Let us point out that the strictly positive assumptions on $\rho$ and $\bar{\rho}$ are vitally important for our computations in the sequel. Especially, when $\Omega = \mathbb{T}^d$ or $\Omega$ is a bounded domain in $\mathbb{R}^d$ , we need to assume that $0<\underline{\delta}\leq\bar{\rho}\leq\bar{\delta}<\infty$ for getting the results on the more general range of $m$ , we also need to assume the periodic boundary condition or no-flux boundary condition for $\bar{\rho}$ in these cases. Moreover we may need more regular assumptions on the interaction potential $K$ and the confinement potential $\Phi$ in order to prove the existence of solutions to our systems. We will point out, in Section 3, the specific restrictions on $K$ and $\Phi$ when we show the existence of weak solutions to the system (1.6) on two or three dimensional bounded domains. Otherwise, we just assume that $K$ and $\Phi$ are as regular as we need.
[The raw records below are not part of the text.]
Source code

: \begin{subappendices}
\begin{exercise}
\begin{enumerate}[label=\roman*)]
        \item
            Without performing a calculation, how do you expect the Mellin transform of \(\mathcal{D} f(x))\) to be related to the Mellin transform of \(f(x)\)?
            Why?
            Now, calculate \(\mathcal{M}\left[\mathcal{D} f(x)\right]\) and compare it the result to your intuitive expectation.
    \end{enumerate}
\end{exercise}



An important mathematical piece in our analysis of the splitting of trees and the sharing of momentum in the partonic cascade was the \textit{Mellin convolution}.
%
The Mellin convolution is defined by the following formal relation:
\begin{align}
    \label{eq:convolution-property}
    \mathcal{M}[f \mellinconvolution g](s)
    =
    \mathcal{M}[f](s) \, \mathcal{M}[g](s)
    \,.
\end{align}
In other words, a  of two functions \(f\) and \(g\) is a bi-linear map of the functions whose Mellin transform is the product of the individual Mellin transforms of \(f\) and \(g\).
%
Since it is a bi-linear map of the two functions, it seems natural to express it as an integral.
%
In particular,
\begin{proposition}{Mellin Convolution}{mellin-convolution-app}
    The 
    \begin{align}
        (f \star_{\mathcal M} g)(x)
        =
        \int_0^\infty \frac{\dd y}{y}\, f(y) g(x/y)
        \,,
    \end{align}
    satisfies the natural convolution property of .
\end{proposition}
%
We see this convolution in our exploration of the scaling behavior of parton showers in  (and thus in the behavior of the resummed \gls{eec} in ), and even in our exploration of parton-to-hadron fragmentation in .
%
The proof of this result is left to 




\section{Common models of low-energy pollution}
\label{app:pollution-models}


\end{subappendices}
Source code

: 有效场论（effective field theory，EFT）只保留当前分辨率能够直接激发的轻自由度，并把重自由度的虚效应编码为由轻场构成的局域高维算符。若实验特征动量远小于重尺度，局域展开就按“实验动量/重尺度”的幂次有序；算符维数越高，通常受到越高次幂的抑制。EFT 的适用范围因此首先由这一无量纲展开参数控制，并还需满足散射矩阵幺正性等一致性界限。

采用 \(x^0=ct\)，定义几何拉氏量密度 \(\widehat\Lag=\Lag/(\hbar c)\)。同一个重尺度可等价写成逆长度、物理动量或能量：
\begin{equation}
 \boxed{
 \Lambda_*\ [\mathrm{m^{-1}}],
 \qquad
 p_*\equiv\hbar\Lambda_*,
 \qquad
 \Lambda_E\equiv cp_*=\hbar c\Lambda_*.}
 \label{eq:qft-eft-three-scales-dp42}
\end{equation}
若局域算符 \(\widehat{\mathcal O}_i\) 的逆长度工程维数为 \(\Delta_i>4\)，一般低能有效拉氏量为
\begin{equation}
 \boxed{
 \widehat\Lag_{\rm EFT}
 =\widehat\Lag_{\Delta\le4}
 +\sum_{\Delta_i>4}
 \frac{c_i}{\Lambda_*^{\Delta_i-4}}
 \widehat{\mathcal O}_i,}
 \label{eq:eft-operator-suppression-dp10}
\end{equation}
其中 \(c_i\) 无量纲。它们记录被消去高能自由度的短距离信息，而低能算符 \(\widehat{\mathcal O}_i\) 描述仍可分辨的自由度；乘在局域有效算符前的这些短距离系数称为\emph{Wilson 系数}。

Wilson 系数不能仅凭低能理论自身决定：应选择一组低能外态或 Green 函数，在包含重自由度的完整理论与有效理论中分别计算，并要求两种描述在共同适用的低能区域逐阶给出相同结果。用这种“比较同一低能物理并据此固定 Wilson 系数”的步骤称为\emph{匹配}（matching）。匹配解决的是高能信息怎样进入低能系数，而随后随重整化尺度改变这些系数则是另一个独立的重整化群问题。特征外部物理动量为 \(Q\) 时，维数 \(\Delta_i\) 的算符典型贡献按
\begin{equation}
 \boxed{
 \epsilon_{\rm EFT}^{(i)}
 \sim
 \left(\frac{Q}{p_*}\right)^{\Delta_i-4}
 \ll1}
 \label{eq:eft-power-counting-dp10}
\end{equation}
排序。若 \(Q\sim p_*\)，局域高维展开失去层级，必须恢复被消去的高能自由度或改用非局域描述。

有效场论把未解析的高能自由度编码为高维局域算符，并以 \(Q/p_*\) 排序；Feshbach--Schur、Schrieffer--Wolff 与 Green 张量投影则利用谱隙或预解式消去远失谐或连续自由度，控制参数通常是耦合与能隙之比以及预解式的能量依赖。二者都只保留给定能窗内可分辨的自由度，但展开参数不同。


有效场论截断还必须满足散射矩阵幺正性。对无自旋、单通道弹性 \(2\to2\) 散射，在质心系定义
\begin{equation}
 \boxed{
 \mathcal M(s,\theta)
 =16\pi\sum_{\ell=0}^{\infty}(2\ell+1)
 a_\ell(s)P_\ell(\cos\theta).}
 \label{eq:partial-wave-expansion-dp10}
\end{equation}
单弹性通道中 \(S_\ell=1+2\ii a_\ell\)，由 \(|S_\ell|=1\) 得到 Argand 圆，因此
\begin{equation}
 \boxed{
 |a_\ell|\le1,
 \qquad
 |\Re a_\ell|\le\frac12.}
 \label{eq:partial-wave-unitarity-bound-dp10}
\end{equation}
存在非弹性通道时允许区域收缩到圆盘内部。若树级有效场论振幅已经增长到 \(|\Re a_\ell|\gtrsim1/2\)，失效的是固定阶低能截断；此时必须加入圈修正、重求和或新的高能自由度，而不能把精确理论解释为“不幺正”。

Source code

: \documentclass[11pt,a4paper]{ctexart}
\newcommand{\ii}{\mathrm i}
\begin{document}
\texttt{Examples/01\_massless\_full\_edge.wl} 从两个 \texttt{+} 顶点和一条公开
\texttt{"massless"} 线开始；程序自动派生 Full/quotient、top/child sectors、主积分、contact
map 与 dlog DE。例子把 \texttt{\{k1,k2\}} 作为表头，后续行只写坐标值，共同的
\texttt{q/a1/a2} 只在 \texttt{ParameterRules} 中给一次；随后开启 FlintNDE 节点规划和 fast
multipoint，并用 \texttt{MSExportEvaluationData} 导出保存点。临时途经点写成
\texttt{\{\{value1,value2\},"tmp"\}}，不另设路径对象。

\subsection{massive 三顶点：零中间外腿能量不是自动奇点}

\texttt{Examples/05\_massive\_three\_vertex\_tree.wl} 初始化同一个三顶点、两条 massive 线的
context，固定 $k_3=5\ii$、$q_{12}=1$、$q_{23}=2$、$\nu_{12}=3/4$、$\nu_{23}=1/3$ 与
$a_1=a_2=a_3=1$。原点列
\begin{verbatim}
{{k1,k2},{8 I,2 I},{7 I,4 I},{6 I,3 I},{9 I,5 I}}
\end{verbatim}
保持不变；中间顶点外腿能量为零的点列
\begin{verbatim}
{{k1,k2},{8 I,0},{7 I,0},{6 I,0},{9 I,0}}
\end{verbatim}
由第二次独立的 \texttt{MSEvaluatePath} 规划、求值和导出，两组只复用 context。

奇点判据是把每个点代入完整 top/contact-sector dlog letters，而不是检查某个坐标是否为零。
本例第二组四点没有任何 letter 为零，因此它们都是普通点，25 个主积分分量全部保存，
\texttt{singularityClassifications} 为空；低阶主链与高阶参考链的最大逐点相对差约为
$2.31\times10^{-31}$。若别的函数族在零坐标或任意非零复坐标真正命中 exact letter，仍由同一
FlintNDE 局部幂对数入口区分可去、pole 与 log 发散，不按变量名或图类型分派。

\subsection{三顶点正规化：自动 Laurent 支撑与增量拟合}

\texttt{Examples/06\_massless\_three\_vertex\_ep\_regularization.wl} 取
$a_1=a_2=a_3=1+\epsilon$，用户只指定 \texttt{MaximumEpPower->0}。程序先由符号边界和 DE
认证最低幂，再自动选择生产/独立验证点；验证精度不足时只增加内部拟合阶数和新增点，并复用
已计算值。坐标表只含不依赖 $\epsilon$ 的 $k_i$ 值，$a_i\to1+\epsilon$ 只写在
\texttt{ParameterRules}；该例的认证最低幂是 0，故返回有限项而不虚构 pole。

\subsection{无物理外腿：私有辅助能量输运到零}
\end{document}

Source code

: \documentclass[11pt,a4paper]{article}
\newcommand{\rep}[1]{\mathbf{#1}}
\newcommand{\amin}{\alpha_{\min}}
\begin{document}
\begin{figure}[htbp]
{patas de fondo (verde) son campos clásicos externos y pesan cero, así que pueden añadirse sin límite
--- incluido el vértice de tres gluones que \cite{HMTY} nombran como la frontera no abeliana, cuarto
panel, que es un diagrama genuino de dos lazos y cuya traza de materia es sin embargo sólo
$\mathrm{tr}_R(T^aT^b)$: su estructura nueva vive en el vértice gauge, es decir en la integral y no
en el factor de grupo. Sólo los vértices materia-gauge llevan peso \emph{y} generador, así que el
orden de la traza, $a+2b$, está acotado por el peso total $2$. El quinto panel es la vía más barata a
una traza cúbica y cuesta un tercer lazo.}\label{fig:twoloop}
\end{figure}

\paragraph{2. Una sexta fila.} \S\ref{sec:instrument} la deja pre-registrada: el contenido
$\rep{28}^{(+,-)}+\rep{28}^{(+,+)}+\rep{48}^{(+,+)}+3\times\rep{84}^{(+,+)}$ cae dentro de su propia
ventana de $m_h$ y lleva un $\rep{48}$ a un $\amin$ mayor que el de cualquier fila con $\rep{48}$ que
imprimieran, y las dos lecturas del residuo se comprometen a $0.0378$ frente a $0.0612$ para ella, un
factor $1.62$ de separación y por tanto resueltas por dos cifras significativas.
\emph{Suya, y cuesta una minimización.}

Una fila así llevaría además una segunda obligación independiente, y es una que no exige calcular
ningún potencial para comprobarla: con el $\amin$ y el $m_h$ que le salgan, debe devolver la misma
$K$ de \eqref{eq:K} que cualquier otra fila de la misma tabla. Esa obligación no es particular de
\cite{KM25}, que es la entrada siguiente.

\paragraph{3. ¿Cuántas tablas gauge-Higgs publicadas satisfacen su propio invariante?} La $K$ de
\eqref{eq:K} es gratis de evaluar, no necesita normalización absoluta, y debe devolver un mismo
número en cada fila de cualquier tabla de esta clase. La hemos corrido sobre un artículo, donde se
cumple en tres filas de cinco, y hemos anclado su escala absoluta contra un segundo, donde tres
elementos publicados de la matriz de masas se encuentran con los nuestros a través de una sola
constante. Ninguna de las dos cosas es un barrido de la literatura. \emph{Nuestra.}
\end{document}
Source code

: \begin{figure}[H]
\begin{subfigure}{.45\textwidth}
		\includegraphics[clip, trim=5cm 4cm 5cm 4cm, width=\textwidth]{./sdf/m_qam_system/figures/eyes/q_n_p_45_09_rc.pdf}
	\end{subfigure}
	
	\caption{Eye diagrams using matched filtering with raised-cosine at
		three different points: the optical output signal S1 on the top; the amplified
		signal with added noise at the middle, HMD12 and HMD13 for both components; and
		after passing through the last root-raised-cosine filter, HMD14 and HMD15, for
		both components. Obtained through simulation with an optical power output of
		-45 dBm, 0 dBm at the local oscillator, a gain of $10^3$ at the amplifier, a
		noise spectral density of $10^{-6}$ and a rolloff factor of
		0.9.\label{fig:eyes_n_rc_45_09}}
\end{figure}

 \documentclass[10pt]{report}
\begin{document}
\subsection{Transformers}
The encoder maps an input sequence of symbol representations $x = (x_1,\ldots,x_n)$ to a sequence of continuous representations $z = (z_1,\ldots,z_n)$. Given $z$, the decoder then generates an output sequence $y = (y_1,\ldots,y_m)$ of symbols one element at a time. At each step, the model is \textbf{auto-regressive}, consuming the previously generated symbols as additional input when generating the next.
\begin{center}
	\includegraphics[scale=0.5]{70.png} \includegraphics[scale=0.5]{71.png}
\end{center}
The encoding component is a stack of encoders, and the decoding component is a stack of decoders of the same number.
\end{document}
The outline of this paper is as follows. In Section 2, we first review how to obtain the relative entropy inequality for our system using the notion of weak solution in Definition 1.1. We also show our main result in Theorem 1.2 by using the assumptions on the interaction potential and relative entropy estimates. Here, we follow the blueprint of [31] being the most novel aspects how to deal with the case $m = 1$ and the interaction potential. Finally, the last section is to remind the reader of the existence of weak solutions satisfying the needed properties for Theorem 1.2 under suitable assumptions on the confinement potential. This part relies heavily on previous results in [8] being the most novel aspect how to deal with the confinement potential term.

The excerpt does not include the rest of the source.